I’m sure when the manufacturers of this little gem at ThinkGeek.com created this thing, they had money, and pearl necklaces, and all kinds of actual valuables in mind. Great idea guys. Too bad your amazingly innovative invention is about to be used for all the drugs and contraband college students can fit. Throw your fake, hollowed out soda and shaving cream cans away. Every cop knows about those. This is what we’ve been waiting for.
Those of you at private schools don’t know the extreme anxiety that comes with watching actual State Fucking Troopers bust into your room at the first smell of Bud and search your entire room for your prized pieces and some-what hidden Weed stash. It’s awful but good thing the end of that unpleasantry is officially over. Unless the sweaty, donut-chomping cop searching your room happens to be a subscriber to ThinkGeek.com (highly unlikely), who is ever gonna suspect that your wall outlet is hiding an 1/8 of Purple Haze and a Bubbler? No one.
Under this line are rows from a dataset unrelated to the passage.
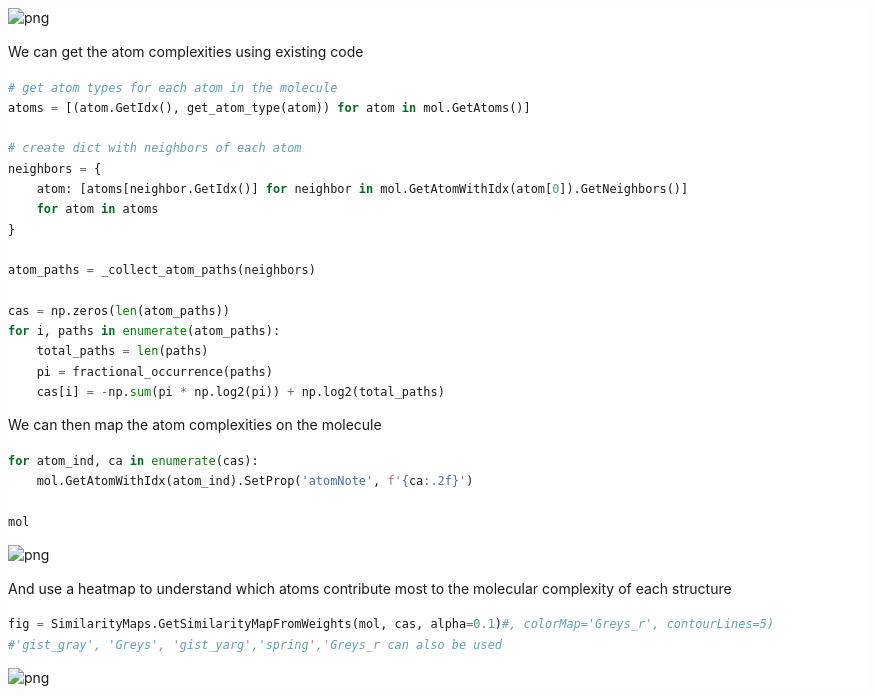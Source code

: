 


    
![png](output_19_0.png)
    



We can get the atom complexities using existing code


```python
# get atom types for each atom in the molecule
atoms = [(atom.GetIdx(), get_atom_type(atom)) for atom in mol.GetAtoms()]

# create dict with neighbors of each atom
neighbors = {
    atom: [atoms[neighbor.GetIdx()] for neighbor in mol.GetAtomWithIdx(atom[0]).GetNeighbors()]
    for atom in atoms
}

atom_paths = _collect_atom_paths(neighbors)

cas = np.zeros(len(atom_paths))
for i, paths in enumerate(atom_paths):
    total_paths = len(paths)
    pi = fractional_occurrence(paths)
    cas[i] = -np.sum(pi * np.log2(pi)) + np.log2(total_paths)
```

We can then map the atom complexities on the molecule


```python
for atom_ind, ca in enumerate(cas):
    mol.GetAtomWithIdx(atom_ind).SetProp('atomNote', f'{ca:.2f}')
    
mol
```




    
![png](output_23_0.png)
    



And use a heatmap to understand which atoms contribute most to the molecular complexity of each structure


```python
fig = SimilarityMaps.GetSimilarityMapFromWeights(mol, cas, alpha=0.1)#, colorMap='Greys_r', contourLines=5)
#'gist_gray', 'Greys', 'gist_yarg','spring','Greys_r can also be used
```


    
![png](output_25_0.png)
    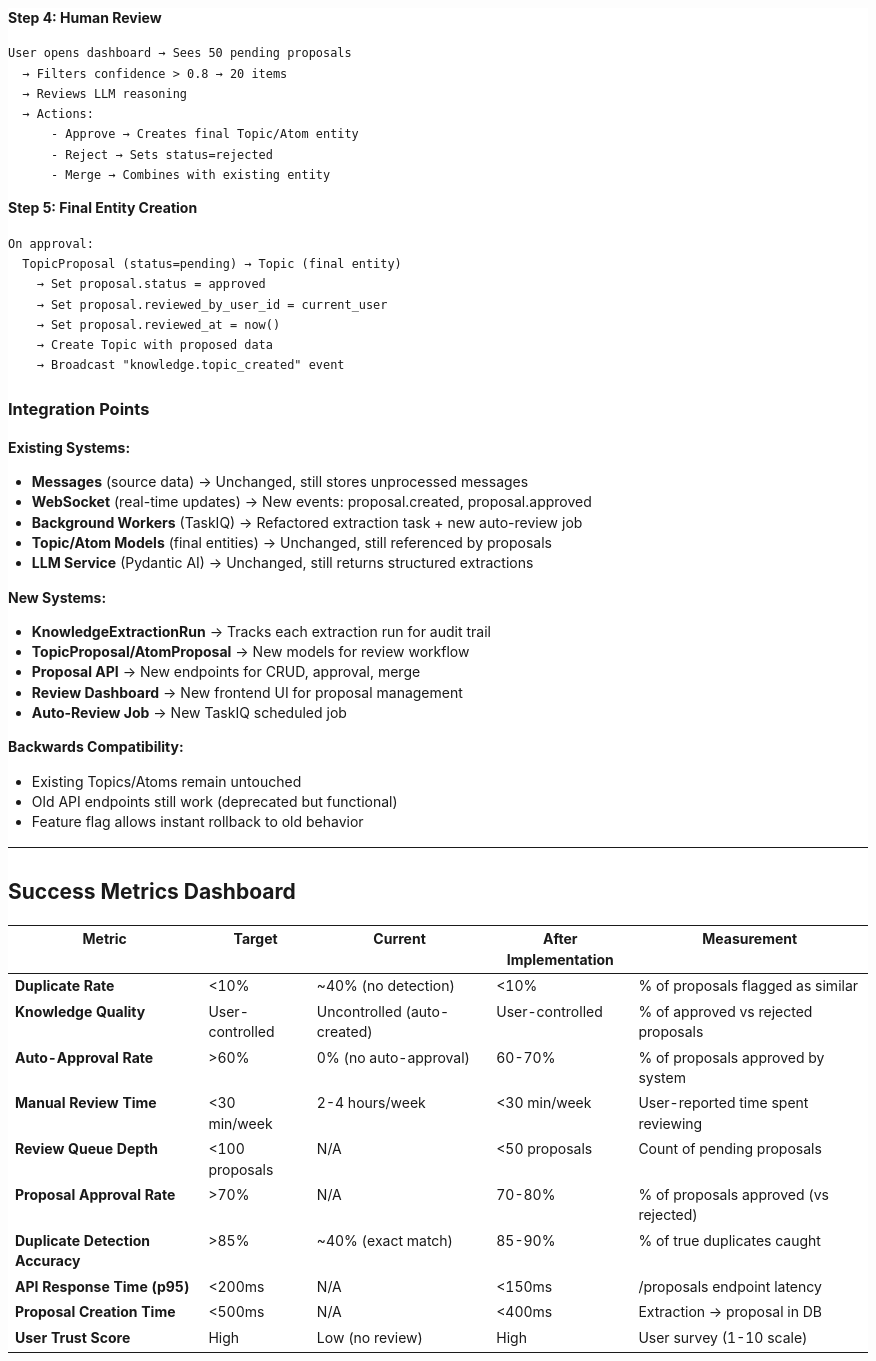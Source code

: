 **Step 4: Human Review**
```
User opens dashboard → Sees 50 pending proposals
  → Filters confidence > 0.8 → 20 items
  → Reviews LLM reasoning
  → Actions:
      - Approve → Creates final Topic/Atom entity
      - Reject → Sets status=rejected
      - Merge → Combines with existing entity
```

**Step 5: Final Entity Creation**
```
On approval:
  TopicProposal (status=pending) → Topic (final entity)
    → Set proposal.status = approved
    → Set proposal.reviewed_by_user_id = current_user
    → Set proposal.reviewed_at = now()
    → Create Topic with proposed data
    → Broadcast "knowledge.topic_created" event
```

### Integration Points

**Existing Systems:**
- **Messages** (source data) → Unchanged, still stores unprocessed messages
- **WebSocket** (real-time updates) → New events: proposal.created, proposal.approved
- **Background Workers** (TaskIQ) → Refactored extraction task + new auto-review job
- **Topic/Atom Models** (final entities) → Unchanged, still referenced by proposals
- **LLM Service** (Pydantic AI) → Unchanged, still returns structured extractions

**New Systems:**
- **KnowledgeExtractionRun** → Tracks each extraction run for audit trail
- **TopicProposal/AtomProposal** → New models for review workflow
- **Proposal API** → New endpoints for CRUD, approval, merge
- **Review Dashboard** → New frontend UI for proposal management
- **Auto-Review Job** → New TaskIQ scheduled job

**Backwards Compatibility:**
- Existing Topics/Atoms remain untouched
- Old API endpoints still work (deprecated but functional)
- Feature flag allows instant rollback to old behavior

---

## Success Metrics Dashboard

| Metric | Target | Current | After Implementation | Measurement |
|--------|--------|---------|---------------------|-------------|
| **Duplicate Rate** | <10% | ~40% (no detection) | <10% | % of proposals flagged as similar |
| **Knowledge Quality** | User-controlled | Uncontrolled (auto-created) | User-controlled | % of approved vs rejected proposals |
| **Auto-Approval Rate** | >60% | 0% (no auto-approval) | 60-70% | % of proposals approved by system |
| **Manual Review Time** | <30 min/week | 2-4 hours/week | <30 min/week | User-reported time spent reviewing |
| **Review Queue Depth** | <100 proposals | N/A | <50 proposals | Count of pending proposals |
| **Proposal Approval Rate** | >70% | N/A | 70-80% | % of proposals approved (vs rejected) |
| **Duplicate Detection Accuracy** | >85% | ~40% (exact match) | 85-90% | % of true duplicates caught |
| **API Response Time (p95)** | <200ms | N/A | <150ms | /proposals endpoint latency |
| **Proposal Creation Time** | <500ms | N/A | <400ms | Extraction → proposal in DB |
| **User Trust Score** | High | Low (no review) | High | User survey (1-10 scale) |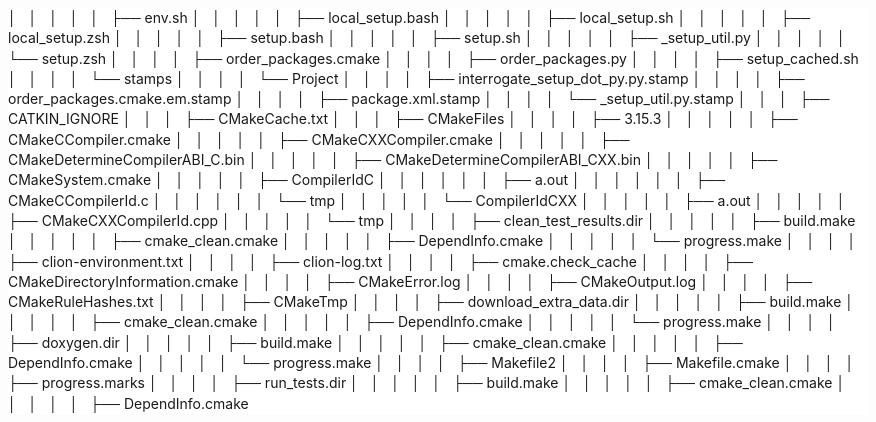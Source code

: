 │   │       │   │   │   ├── env.sh
│   │       │   │   │   ├── local_setup.bash
│   │       │   │   │   ├── local_setup.sh
│   │       │   │   │   ├── local_setup.zsh
│   │       │   │   │   ├── setup.bash
│   │       │   │   │   ├── setup.sh
│   │       │   │   │   ├── _setup_util.py
│   │       │   │   │   └── setup.zsh
│   │       │   │   ├── order_packages.cmake
│   │       │   │   ├── order_packages.py
│   │       │   │   ├── setup_cached.sh
│   │       │   │   └── stamps
│   │       │   │       └── Project
│   │       │   │           ├── interrogate_setup_dot_py.py.stamp
│   │       │   │           ├── order_packages.cmake.em.stamp
│   │       │   │           ├── package.xml.stamp
│   │       │   │           └── _setup_util.py.stamp
│   │       │   ├── CATKIN_IGNORE
│   │       │   ├── CMakeCache.txt
│   │       │   ├── CMakeFiles
│   │       │   │   ├── 3.15.3
│   │       │   │   │   ├── CMakeCCompiler.cmake
│   │       │   │   │   ├── CMakeCXXCompiler.cmake
│   │       │   │   │   ├── CMakeDetermineCompilerABI_C.bin
│   │       │   │   │   ├── CMakeDetermineCompilerABI_CXX.bin
│   │       │   │   │   ├── CMakeSystem.cmake
│   │       │   │   │   ├── CompilerIdC
│   │       │   │   │   │   ├── a.out
│   │       │   │   │   │   ├── CMakeCCompilerId.c
│   │       │   │   │   │   └── tmp
│   │       │   │   │   └── CompilerIdCXX
│   │       │   │   │       ├── a.out
│   │       │   │   │       ├── CMakeCXXCompilerId.cpp
│   │       │   │   │       └── tmp
│   │       │   │   ├── clean_test_results.dir
│   │       │   │   │   ├── build.make
│   │       │   │   │   ├── cmake_clean.cmake
│   │       │   │   │   ├── DependInfo.cmake
│   │       │   │   │   └── progress.make
│   │       │   │   ├── clion-environment.txt
│   │       │   │   ├── clion-log.txt
│   │       │   │   ├── cmake.check_cache
│   │       │   │   ├── CMakeDirectoryInformation.cmake
│   │       │   │   ├── CMakeError.log
│   │       │   │   ├── CMakeOutput.log
│   │       │   │   ├── CMakeRuleHashes.txt
│   │       │   │   ├── CMakeTmp
│   │       │   │   ├── download_extra_data.dir
│   │       │   │   │   ├── build.make
│   │       │   │   │   ├── cmake_clean.cmake
│   │       │   │   │   ├── DependInfo.cmake
│   │       │   │   │   └── progress.make
│   │       │   │   ├── doxygen.dir
│   │       │   │   │   ├── build.make
│   │       │   │   │   ├── cmake_clean.cmake
│   │       │   │   │   ├── DependInfo.cmake
│   │       │   │   │   └── progress.make
│   │       │   │   ├── Makefile2
│   │       │   │   ├── Makefile.cmake
│   │       │   │   ├── progress.marks
│   │       │   │   ├── run_tests.dir
│   │       │   │   │   ├── build.make
│   │       │   │   │   ├── cmake_clean.cmake
│   │       │   │   │   ├── DependInfo.cmake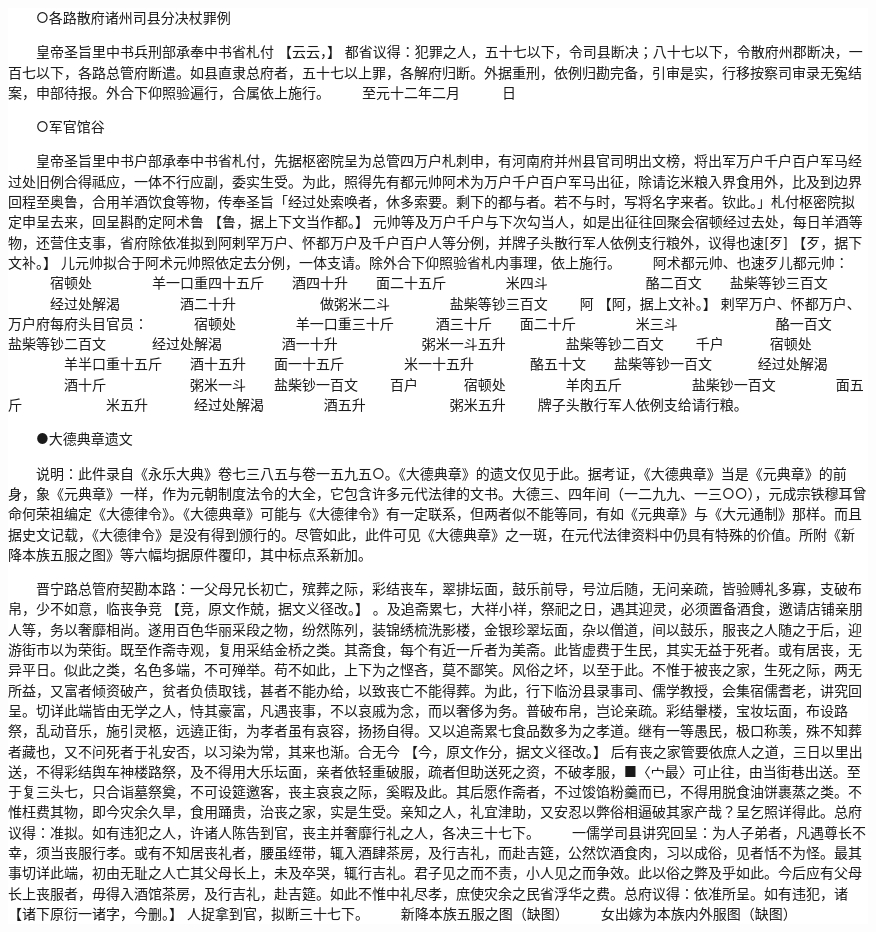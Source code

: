 　　○各路散府诸州司县分决杖罪例 

　　皇帝圣旨里中书兵刑部承奉中书省札付 【云云，】 都省议得：犯罪之人，五十七以下，令司县断决；八十七以下，令散府州郡断决，一百七以下，各路总管府断遣。如县直隶总府者，五十七以上罪，各解府归断。外据重刑，依例归勘完备，引审是实，行移按察司审录无寃结案，申部待报。外合下仰照验遍行，合属依上施行。
　　至元十二年二月　　　日

　　○军官馆谷 

　　皇帝圣旨里中书户部承奉中书省札付，先据枢密院呈为总管四万户札刺申，有河南府并州县官司明出文榜，将出军万户千户百户军马经过处旧例合得祗应，一体不行应副，委实生受。为此，照得先有都元帅阿术为万户千户百户军马出征，除请讫米粮入界食用外，比及到边界回程至奥鲁，合用羊酒饮食等物，传奉圣旨「经过处索唤者，休多索要。剩下的都与者。若不与时，写将名字来者。钦此。」札付枢密院拟定申呈去来，回呈斟酌定阿术鲁 【鲁，据上下文当作都。】 元帅等及万户千户与下次勾当人，如是出征往回聚会宿顿经过去处，每日羊酒等物，还营住支事，省府除依准拟到阿剌罕万户、怀都万户及千户百户人等分例，并牌子头散行军人依例支行粮外，议得也速[歹] 【歹，据下文补。】 儿元帅拟合于阿术元帅照依定去分例，一体支请。除外合下仰照验省札内事理，依上施行。
　　阿术都元帅、也速歹儿都元帅：
　　　宿顿处
　　　　羊一口重四十五斤　　酒四十升　　面二十五斤
　　　　米四斗　　　　　　　酪二百文　　盐柴等钞三百文
　　　经过处解渴
　　　　酒二十升　　　　　　做粥米二斗
　　　　盐柴等钞三百文
　　阿 【阿，据上文补。】 剌罕万户、怀都万户、万户府每府头目官员：
　　　宿顿处
　　　　羊一口重三十斤　　　酒三十斤　　面二十斤
　　　　米三斗　　　　　　　酪一百文　　盐柴等钞二百文
　　　经过处解渴
　　　　酒一十升　　　　　　粥米一斗五升
　　　　盐柴等钞二百文
　　千户
　　　宿顿处
　　　　羊半口重十五斤　　酒十五升　　面一十五斤
　　　　米一十五升　　　　酪五十文　　盐柴等钞一百文
　　　经过处解渴
　　　　酒十斤　　　　　　粥米一斗　　盐柴钞一百文
　　百户
　　　宿顿处
　　　　羊肉五斤　　　　　盐柴钞一百文
　　　　面五斤　　　　　　米五升
　　　经过处解渴
　　　　酒五升　　　　　　粥米五升
　　牌子头散行军人依例支给请行粮。

　　●大德典章遗文 

　　说明：此件录自《永乐大典》卷七三八五与卷一五九五○。《大德典章》的遗文仅见于此。据考证，《大德典章》当是《元典章》的前身，象《元典章》一样，作为元朝制度法令的大全，它包含许多元代法律的文书。大德三、四年间（一二九九、一三○○），元成宗铁穆耳曾命何荣祖编定《大德律令》。《大德典章》可能与《大德律令》有一定联系，但两者似不能等同，有如《元典章》与《大元通制》那样。而且据史文记载，《大德律令》是没有得到颁行的。尽管如此，此件可见《大德典章》之一斑，在元代法律资料中仍具有特殊的价值。所附《新降本族五服之图》等六幅均据原件覆印，其中标点系新加。

　　晋宁路总管府契勘本路：一父母兄长初亡，殡葬之际，彩结丧车，翠排坛面，鼓乐前导，号泣后随，无问亲疏，皆验赙礼多寡，支破布帛，少不如意，临丧争竞 【竞，原文作兢，据文义径改。】 。及追斋累七，大祥小祥，祭祀之日，遇其迎灵，必须置备酒食，邀请店铺亲朋人等，务以奢靡相尚。遂用百色华丽采段之物，纷然陈列，装锦绣梳洗影楼，金银珍翠坛面，杂以僧道，间以鼓乐，服丧之人随之于后，迎游街市以为荣街。既至作斋寺观，复用采结金桥之类。其斋食，每个有近一斤者为美斋。此皆虚费于生民，其实无益于死者。或有居丧，无异平日。似此之类，名色多端，不可殚举。苟不如此，上下为之悭吝，莫不鄙笑。风俗之坏，以至于此。不惟于被丧之家，生死之际，两无所益，又富者倾资破产，贫者负债取钱，甚者不能办给，以致丧亡不能得葬。为此，行下临汾县录事司、儒学教授，会集宿儒耆老，讲究回呈。切详此端皆由无学之人，恃其豪富，凡遇丧事，不以哀戚为念，而以奢侈为务。普破布帛，岂论亲疏。彩结轝楼，宝妆坛面，布设路祭，乱动音乐，施引灵柩，远遶正街，为孝者虽有哀容，扬扬自得。又以追斋累七食品数多为之孝道。继有一等愚民，极口称羡，殊不知葬者藏也，又不问死者于礼安否，以习染为常，其来也渐。合无今 【今，原文作分，据文义径改。】 后有丧之家管要依庶人之道，三日以里出送，不得彩结舆车神楼路祭，及不得用大乐坛面，亲者依轻重破服，疏者但助送死之资，不破孝服，■〈宀最〉可止往，由当街巷出送。至于复三头七，只合诣墓祭奠，不可设筵邀客，丧主哀哀之际，奚暇及此。其后愿作斋者，不过馂馅粉羹而已，不得用脱食油饼裹蒸之类。不惟枉费其物，即今灾余久旱，食用踊贵，治丧之家，实是生受。亲知之人，礼宜津助，又安忍以弊俗相逼破其家产哉？呈乞照详得此。总府议得：准拟。如有违犯之人，许诸人陈告到官，丧主并奢靡行礼之人，各决三十七下。
　　一儒学司县讲究回呈：为人子弟者，凡遇尊长不幸，须当丧服行孝。或有不知居丧礼者，腰虽绖带，辄入酒肆茶房，及行吉礼，而赴吉筵，公然饮酒食肉，习以成俗，见者恬不为怪。最其事切详此端，初由无耻之人亡其父母长上，未及卒哭，辄行吉礼。君子见之而不责，小人见之而争效。此以俗之弊及乎如此。今后应有父母长上丧服者，毋得入酒馆茶房，及行吉礼，赴吉筵。如此不惟中礼尽孝，庶使灾余之民省浮华之费。总府议得：依准所呈。如有违犯，诸 【诸下原衍一诸字，今删。】 人捉拿到官，拟断三十七下。
　　新降本族五服之图（缺图）
　　女出嫁为本族内外服图（缺图）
The price to be paid for 100% peace of mind while smoking in your dorm room is a measly $7.99. Yeah, really. It comes with a Cut-Out Saw so you don’t need anything else to install it and the face plate is interchangeable with any electrical outlet cover so you don’t have to worry about matching. It’s also made of “High Impact Metal,” in case someone feels like kicking it. Never fear the Long Dick of The Law again. Just tell them the smell is from the dorm next door. Those prissy girls could use a good scare.